Élections législatives 2022dossier
La guerre fratricide à l’extrême droite continue. L’ex-candidat à la présidentielle accuse les dirigeants RN de cibler sa candidature dans le Var et celle de son fidèle dans le Vaucluse. Le Pen et ses proches ne voient pas pourquoi Reconquête profiterait des graines semées par le Front national dans ces départements-là.
par Lilian Alemagna
publié le 29 mai 2022 à 20h20

On avait déjà compris que l’objectif de Marine Le Pen dans ces élections législatives n’était pas de viser Matignon. «Ce serait prendre les électeurs pour des imbéciles», défend son bras droit, Jordan Bardella, à qui elle a confié les clés de la présidence du Rassemblement – au moins – jusqu’en septembre. Le parti d’extrême droite vise avant tout plus de quinze députés pour pouvoir constituer un groupe parlementaire, ce qui serait une première pour cette famille politique depuis 1986 et les 35 sièges obtenus après des législatives organisées à la proportionnelle. Mais un autre objectif semble se dessiner pour la direction du RN dans ces élections : achever Eric Zemmour et son mouvement après la désillusion présidentielle (7,1 %). Vendredi, Bardella s’est ainsi baladé dans le Var, sur le marché de Sainte-Maxime, pour soutenir le candidat RN Philippe Lottiaux, opposé là-bas à… Eric Zemmour.

«En tant que président par intérim du Rassemblement national, [il] ne trouve qu’une seule chose à faire, c’est de venir me combattre, moi, dans la circonscription que j’ai choisie alors qu’il pourrait affronter les sortants de la majorité d’Emmanuel Macron», a fustigé le polémiste d’extrême droite sur Europe 1 le même jour, reprochant à Le Pen et Bardella de vouloir «tuer tous les partis à côté de lui» plutôt que de créer un «grand rassemblement, comme sur le modèle de la gauche et le modèle de Jean-Luc Mélenchon». Le lendemain, dans le Vaucluse, Zemmour a dénoncé une attitude «absolument lamentable de [la] part» de Bardella : «Il pourrait aller se battre contre des candidats de Mélenchon ou des candidats d’Emmanuel Macron, mais non, il vient cibler les meilleurs, les candidats les plus connus de Reconquête, j’y vois une stratégie délibérée du RN.» D’autant que le seul meeting que le numéro 1 bis du RN a prévu de tenir d’ici au 12 juin est prévu samedi prochain, à Cavaillon (Vaucluse), dans cette circonscription ciblée par Stanislas Rigault, jeune protégé du même Zemmour.

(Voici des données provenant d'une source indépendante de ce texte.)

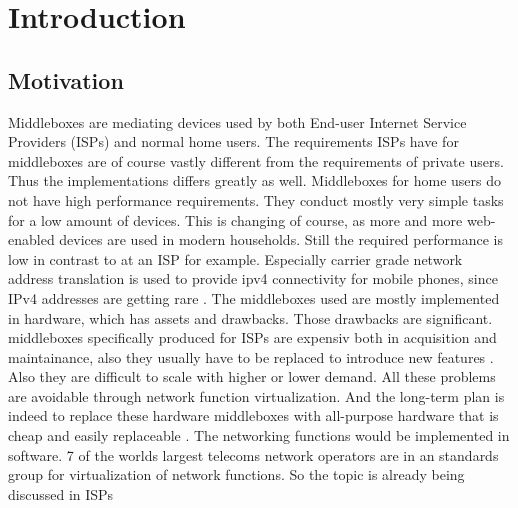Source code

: \documentclass[11pt,a4paper,twoside,openright,bachelor,english]{netthesis}
\author{Simon Sternsdorf}
\begin{document}
%


\maketitle%





%

{\tableofcontents}
{\listoffigures}
{\listoftables}

\cleardoublepage


\chapter{Introduction}

\section{Motivation}
Middleboxes are mediating devices used by both End-user Internet Service Providers (ISPs) and normal home users. The requirements ISPs have for middleboxes are of course vastly different from the requirements of private users. Thus the implementations differs greatly as well. Middleboxes for home users do not have high performance requirements. They conduct mostly very simple tasks for a low amount of devices. This is changing of course, as more and more web-enabled devices are used in modern households. 
Still the required performance is low in contrast to at an ISP for example. Especially carrier grade network address translation is used to provide ipv4 connectivity for mobile phones, since IPv4 addresses are getting rare \cite{A10}. The middleboxes used are mostly implemented in hardware, which has assets and drawbacks. Those drawbacks are significant. 
middleboxes specifically produced for ISPs are expensiv both in acquisition and maintainance, also they usually have to be replaced to introduce new features \cite{WhiteP}. Also they are difficult to scale with higher or lower demand. All these problems are avoidable through network function virtualization. And the long-term plan is indeed to replace these hardware middleboxes with all-purpose hardware that is cheap and easily replaceable \cite{Click}. The networking functions would be implemented in software. 7 of the worlds largest telecoms network operators are in an standards group for virtualization of network functions. So the topic is already being discussed in ISPs \cite{NetDis} 
\end{document}
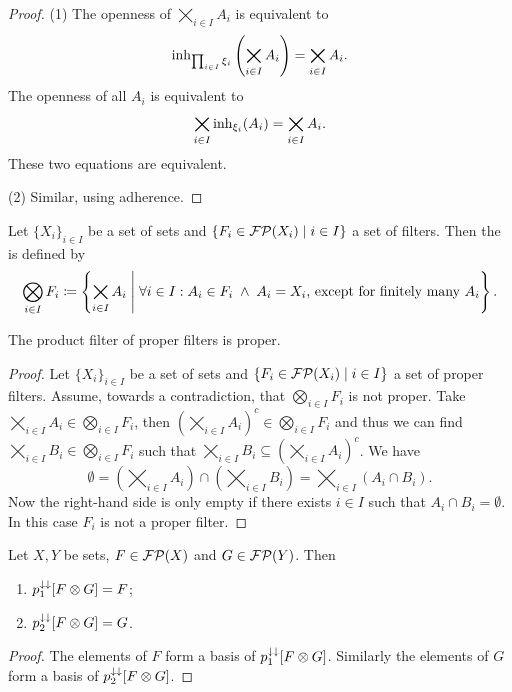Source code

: \begin{proof}
(1) The openness of $\bigtimes_{i\in I}A_i$ is equivalent to 
\[\operatorname{inh}_{\prod_{i\in I}\xi_i}\left(\bigtimes_{i\in I}A_i\right) = \bigtimes_{i\in I}A_i. \]
The openness of all $A_i$ is equivalent to
\[\bigtimes_{i\in I}\operatorname{inh}_{\xi_i}(A_i) = \bigtimes_{i\in I}A_i. \]
These two equations are equivalent.

(2) Similar, using adherence.
\end{proof}

\begin{definition}
Let $\{X_i\}_{i\in I}$ be a set of sets and $\left\{ F_i \in \operatorname{\mathcal{FP}}(X_i) \;\middle|\; i\in I \right\}$ a set of filters. Then the  is defined by
\[ \bigotimes_{i\in I}F_i \coloneqq \left\{ \bigtimes_{i\in I}A_i \;\middle|\; \forall i\in I: A_i \in F_i \;\land\; A_i = X_i, \,\text{except for finitely many $A_i$} \right\}.  \]
\end{definition}

\begin{lemma}
The product filter of proper filters is proper.
\end{lemma}
\begin{proof}
Let $\{X_i\}_{i\in I}$ be a set of sets and $\left\{ F_i \in \operatorname{\mathcal{FP}}(X_i) \;\middle|\; i\in I \right\}$ a set of proper filters. Assume, towards a contradiction, that $\bigotimes_{i\in I}F_i$ is not proper. Take $\bigtimes_{i\in I}A_i\in \bigotimes_{i\in I}F_i$, then $\left(\bigtimes_{i\in I}A_i\right)^c \in \bigotimes_{i\in I}F_i$ and thus we can find $\bigtimes_{i\in I}B_i\in \bigotimes_{i\in I}F_i$ such that $\bigtimes_{i\in I}B_i \subseteq \left(\bigtimes_{i\in I}A_i\right)^c$. We have
\[ \emptyset = \left(\bigtimes_{i\in I}A_i\right) \cap \left(\bigtimes_{i\in I}B_i\right) = \bigtimes_{i\in I}(A_i\cap B_i). \]
Now the right-hand side is only empty if there exists $i\in I$ such that $A_i\cap B_i = \emptyset$. In this case $F_i$ is not a proper filter.
\end{proof}

\begin{lemma} \label{projectionsOfProductFilter}
Let $X,Y$ be sets, $F\in \operatorname{\mathcal{FP}}(X)$ and $G\in \operatorname{\mathcal{FP}}(Y)$. Then
\begin{enumerate}
\item $p_1^{\downarrow\downarrow}[F\otimes G] = F$;
\item $p_2^{\downarrow\downarrow}[F\otimes G] = G$.
\end{enumerate}
\end{lemma}
\begin{proof}
The elements of $F$ form a basis of $p_1^{\downarrow\downarrow}[F\otimes G]$. Similarly the elements of $G$ form a basis of $p_2^{\downarrow\downarrow}[F\otimes G]$.
\end{proof}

«Eric Zemmour, c’est pas Dieu»

«Il faut arrêter de chouiner, de pleurer, a riposté Bardella, invité de Dimanche en politique sur France 3. Je ne veux tuer personne, je veux sauver la France.» Et l’eurodéputé, qui avait pourtant tendu la main à Rigault début mai, de cogner sur ses concurrents à l’extrême droite : «Eric Zemmour, c’est pas Dieu, a-t-il critiqué. Il n’arrive pas dans une circonscription (où) tout le monde se retire, l’océan s’ouvre, tout le monde doit le laisser passer et il passe au milieu. Ça ne marche pas comme cela, la politique […] Ils viennent depuis le XVIe arrondissement de Paris dans des terres où Marine Le Pen a fait 50, 55, 57 % des voix au second tour de la présidentielle.»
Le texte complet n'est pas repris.